What you will do: The listing must be reproduced in full, exactly as it stands.

Entries supplied:
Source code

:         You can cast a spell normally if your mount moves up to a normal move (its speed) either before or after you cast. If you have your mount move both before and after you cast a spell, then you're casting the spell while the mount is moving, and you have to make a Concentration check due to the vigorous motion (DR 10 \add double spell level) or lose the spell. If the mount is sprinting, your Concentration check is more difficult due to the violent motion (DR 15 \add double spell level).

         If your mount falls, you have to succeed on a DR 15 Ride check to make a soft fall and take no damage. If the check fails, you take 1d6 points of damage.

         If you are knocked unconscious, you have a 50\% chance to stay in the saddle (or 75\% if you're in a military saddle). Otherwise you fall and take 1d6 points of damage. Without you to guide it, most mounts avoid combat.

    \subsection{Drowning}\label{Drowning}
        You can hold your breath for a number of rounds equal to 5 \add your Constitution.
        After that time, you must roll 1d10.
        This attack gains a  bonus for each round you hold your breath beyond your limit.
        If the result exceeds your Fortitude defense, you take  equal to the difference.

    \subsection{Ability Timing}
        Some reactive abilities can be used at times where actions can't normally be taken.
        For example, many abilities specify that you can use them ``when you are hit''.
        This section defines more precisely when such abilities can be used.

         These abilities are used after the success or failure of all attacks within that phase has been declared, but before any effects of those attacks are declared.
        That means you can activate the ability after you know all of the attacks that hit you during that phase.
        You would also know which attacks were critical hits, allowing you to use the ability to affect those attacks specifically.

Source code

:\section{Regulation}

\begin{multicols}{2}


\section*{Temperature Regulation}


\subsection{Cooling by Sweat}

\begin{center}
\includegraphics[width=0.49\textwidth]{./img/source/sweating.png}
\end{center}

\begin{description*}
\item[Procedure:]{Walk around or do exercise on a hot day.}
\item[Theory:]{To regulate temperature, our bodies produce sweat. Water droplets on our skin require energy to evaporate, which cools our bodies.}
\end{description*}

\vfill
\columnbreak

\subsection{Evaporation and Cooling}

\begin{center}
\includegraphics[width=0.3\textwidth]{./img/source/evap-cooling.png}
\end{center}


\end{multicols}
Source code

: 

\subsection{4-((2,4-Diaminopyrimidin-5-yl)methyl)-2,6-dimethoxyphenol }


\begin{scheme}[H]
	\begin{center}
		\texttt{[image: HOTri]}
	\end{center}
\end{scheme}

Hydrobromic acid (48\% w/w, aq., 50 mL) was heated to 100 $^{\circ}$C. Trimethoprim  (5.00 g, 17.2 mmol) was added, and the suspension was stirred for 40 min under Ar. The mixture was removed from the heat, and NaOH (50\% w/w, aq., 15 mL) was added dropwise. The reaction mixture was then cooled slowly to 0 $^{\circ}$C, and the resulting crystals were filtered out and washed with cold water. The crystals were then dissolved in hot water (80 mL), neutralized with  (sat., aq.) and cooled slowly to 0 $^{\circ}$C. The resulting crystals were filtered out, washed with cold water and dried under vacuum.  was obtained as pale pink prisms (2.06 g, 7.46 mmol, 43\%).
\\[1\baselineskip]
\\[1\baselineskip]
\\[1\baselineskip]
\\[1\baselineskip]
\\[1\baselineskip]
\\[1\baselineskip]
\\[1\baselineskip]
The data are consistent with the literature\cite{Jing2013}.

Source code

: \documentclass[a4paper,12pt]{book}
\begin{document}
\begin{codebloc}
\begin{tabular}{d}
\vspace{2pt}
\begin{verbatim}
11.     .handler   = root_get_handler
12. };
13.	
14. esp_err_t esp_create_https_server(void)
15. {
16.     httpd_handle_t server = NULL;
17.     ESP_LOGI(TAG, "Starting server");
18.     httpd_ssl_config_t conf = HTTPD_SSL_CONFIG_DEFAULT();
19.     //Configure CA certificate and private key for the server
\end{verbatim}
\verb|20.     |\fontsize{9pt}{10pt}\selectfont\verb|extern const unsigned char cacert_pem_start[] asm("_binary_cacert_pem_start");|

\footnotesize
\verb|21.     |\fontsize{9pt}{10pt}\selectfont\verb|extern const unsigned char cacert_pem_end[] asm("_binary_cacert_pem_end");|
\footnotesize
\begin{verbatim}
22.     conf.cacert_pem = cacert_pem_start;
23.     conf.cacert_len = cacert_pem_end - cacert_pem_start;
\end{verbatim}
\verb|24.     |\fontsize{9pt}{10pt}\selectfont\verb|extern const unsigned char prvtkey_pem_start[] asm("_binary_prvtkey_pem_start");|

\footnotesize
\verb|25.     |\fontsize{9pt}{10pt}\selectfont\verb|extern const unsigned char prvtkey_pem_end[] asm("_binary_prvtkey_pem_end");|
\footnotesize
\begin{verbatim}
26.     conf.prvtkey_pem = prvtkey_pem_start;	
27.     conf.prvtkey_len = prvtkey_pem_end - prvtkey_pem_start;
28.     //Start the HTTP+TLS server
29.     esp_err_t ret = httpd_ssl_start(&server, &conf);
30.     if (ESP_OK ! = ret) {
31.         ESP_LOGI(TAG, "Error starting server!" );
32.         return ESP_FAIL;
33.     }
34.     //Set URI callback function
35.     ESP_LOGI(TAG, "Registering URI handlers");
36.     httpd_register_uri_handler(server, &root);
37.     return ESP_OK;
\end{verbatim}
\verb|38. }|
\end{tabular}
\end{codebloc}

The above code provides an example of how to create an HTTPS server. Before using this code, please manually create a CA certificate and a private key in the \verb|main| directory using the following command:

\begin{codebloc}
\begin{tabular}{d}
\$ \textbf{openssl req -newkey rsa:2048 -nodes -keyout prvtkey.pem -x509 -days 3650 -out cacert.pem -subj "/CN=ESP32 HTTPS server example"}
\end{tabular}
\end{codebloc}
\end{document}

Expected answer:
Source code

:         You can cast a spell normally if your mount moves up to a normal move (its speed) either before or after you cast. If you have your mount move both before and after you cast a spell, then you're casting the spell while the mount is moving, and you have to make a Concentration check due to the vigorous motion (DR 10 \add double spell level) or lose the spell. If the mount is sprinting, your Concentration check is more difficult due to the violent motion (DR 15 \add double spell level).

         If your mount falls, you have to succeed on a DR 15 Ride check to make a soft fall and take no damage. If the check fails, you take 1d6 points of damage.

         If you are knocked unconscious, you have a 50\% chance to stay in the saddle (or 75\% if you're in a military saddle). Otherwise you fall and take 1d6 points of damage. Without you to guide it, most mounts avoid combat.

    \subsection{Drowning}\label{Drowning}
        You can hold your breath for a number of rounds equal to 5 \add your Constitution.
        After that time, you must roll 1d10.
        This attack gains a  bonus for each round you hold your breath beyond your limit.
        If the result exceeds your Fortitude defense, you take  equal to the difference.

    \subsection{Ability Timing}
        Some reactive abilities can be used at times where actions can't normally be taken.
        For example, many abilities specify that you can use them ``when you are hit''.
        This section defines more precisely when such abilities can be used.

         These abilities are used after the success or failure of all attacks within that phase has been declared, but before any effects of those attacks are declared.
        That means you can activate the ability after you know all of the attacks that hit you during that phase.
        You would also know which attacks were critical hits, allowing you to use the ability to affect those attacks specifically.

Source code

:\section{Regulation}

\begin{multicols}{2}


\section*{Temperature Regulation}


\subsection{Cooling by Sweat}

\begin{center}
\includegraphics[width=0.49\textwidth]{./img/source/sweating.png}
\end{center}

\begin{description*}
\item[Procedure:]{Walk around or do exercise on a hot day.}
\item[Theory:]{To regulate temperature, our bodies produce sweat. Water droplets on our skin require energy to evaporate, which cools our bodies.}
\end{description*}

\vfill
\columnbreak

\subsection{Evaporation and Cooling}

\begin{center}
\includegraphics[width=0.3\textwidth]{./img/source/evap-cooling.png}
\end{center}


\end{multicols}
Source code

: 

\subsection{4-((2,4-Diaminopyrimidin-5-yl)methyl)-2,6-dimethoxyphenol }


\begin{scheme}[H]
	\begin{center}
		\texttt{[image: HOTri]}
	\end{center}
\end{scheme}

Hydrobromic acid (48\% w/w, aq., 50 mL) was heated to 100 $^{\circ}$C. Trimethoprim  (5.00 g, 17.2 mmol) was added, and the suspension was stirred for 40 min under Ar. The mixture was removed from the heat, and NaOH (50\% w/w, aq., 15 mL) was added dropwise. The reaction mixture was then cooled slowly to 0 $^{\circ}$C, and the resulting crystals were filtered out and washed with cold water. The crystals were then dissolved in hot water (80 mL), neutralized with  (sat., aq.) and cooled slowly to 0 $^{\circ}$C. The resulting crystals were filtered out, washed with cold water and dried under vacuum.  was obtained as pale pink prisms (2.06 g, 7.46 mmol, 43\%).
\\[1\baselineskip]
\\[1\baselineskip]
\\[1\baselineskip]
\\[1\baselineskip]
\\[1\baselineskip]
\\[1\baselineskip]
\\[1\baselineskip]
The data are consistent with the literature\cite{Jing2013}.

Source code

: \documentclass[a4paper,12pt]{book}
\begin{document}
\begin{codebloc}
\begin{tabular}{d}
\vspace{2pt}
\begin{verbatim}
11.     .handler   = root_get_handler
12. };
13.	
14. esp_err_t esp_create_https_server(void)
15. {
16.     httpd_handle_t server = NULL;
17.     ESP_LOGI(TAG, "Starting server");
18.     httpd_ssl_config_t conf = HTTPD_SSL_CONFIG_DEFAULT();
19.     //Configure CA certificate and private key for the server
\end{verbatim}
\verb|20.     |\fontsize{9pt}{10pt}\selectfont\verb|extern const unsigned char cacert_pem_start[] asm("_binary_cacert_pem_start");|

\footnotesize
\verb|21.     |\fontsize{9pt}{10pt}\selectfont\verb|extern const unsigned char cacert_pem_end[] asm("_binary_cacert_pem_end");|
\footnotesize
\begin{verbatim}
22.     conf.cacert_pem = cacert_pem_start;
23.     conf.cacert_len = cacert_pem_end - cacert_pem_start;
\end{verbatim}
\verb|24.     |\fontsize{9pt}{10pt}\selectfont\verb|extern const unsigned char prvtkey_pem_start[] asm("_binary_prvtkey_pem_start");|

\footnotesize
\verb|25.     |\fontsize{9pt}{10pt}\selectfont\verb|extern const unsigned char prvtkey_pem_end[] asm("_binary_prvtkey_pem_end");|
\footnotesize
\begin{verbatim}
26.     conf.prvtkey_pem = prvtkey_pem_start;	
27.     conf.prvtkey_len = prvtkey_pem_end - prvtkey_pem_start;
28.     //Start the HTTP+TLS server
29.     esp_err_t ret = httpd_ssl_start(&server, &conf);
30.     if (ESP_OK ! = ret) {
31.         ESP_LOGI(TAG, "Error starting server!" );
32.         return ESP_FAIL;
33.     }
34.     //Set URI callback function
35.     ESP_LOGI(TAG, "Registering URI handlers");
36.     httpd_register_uri_handler(server, &root);
37.     return ESP_OK;
\end{verbatim}
\verb|38. }|
\end{tabular}
\end{codebloc}

The above code provides an example of how to create an HTTPS server. Before using this code, please manually create a CA certificate and a private key in the \verb|main| directory using the following command:

\begin{codebloc}
\begin{tabular}{d}
\$ \textbf{openssl req -newkey rsa:2048 -nodes -keyout prvtkey.pem -x509 -days 3650 -out cacert.pem -subj "/CN=ESP32 HTTPS server example"}
\end{tabular}
\end{codebloc}
\end{document}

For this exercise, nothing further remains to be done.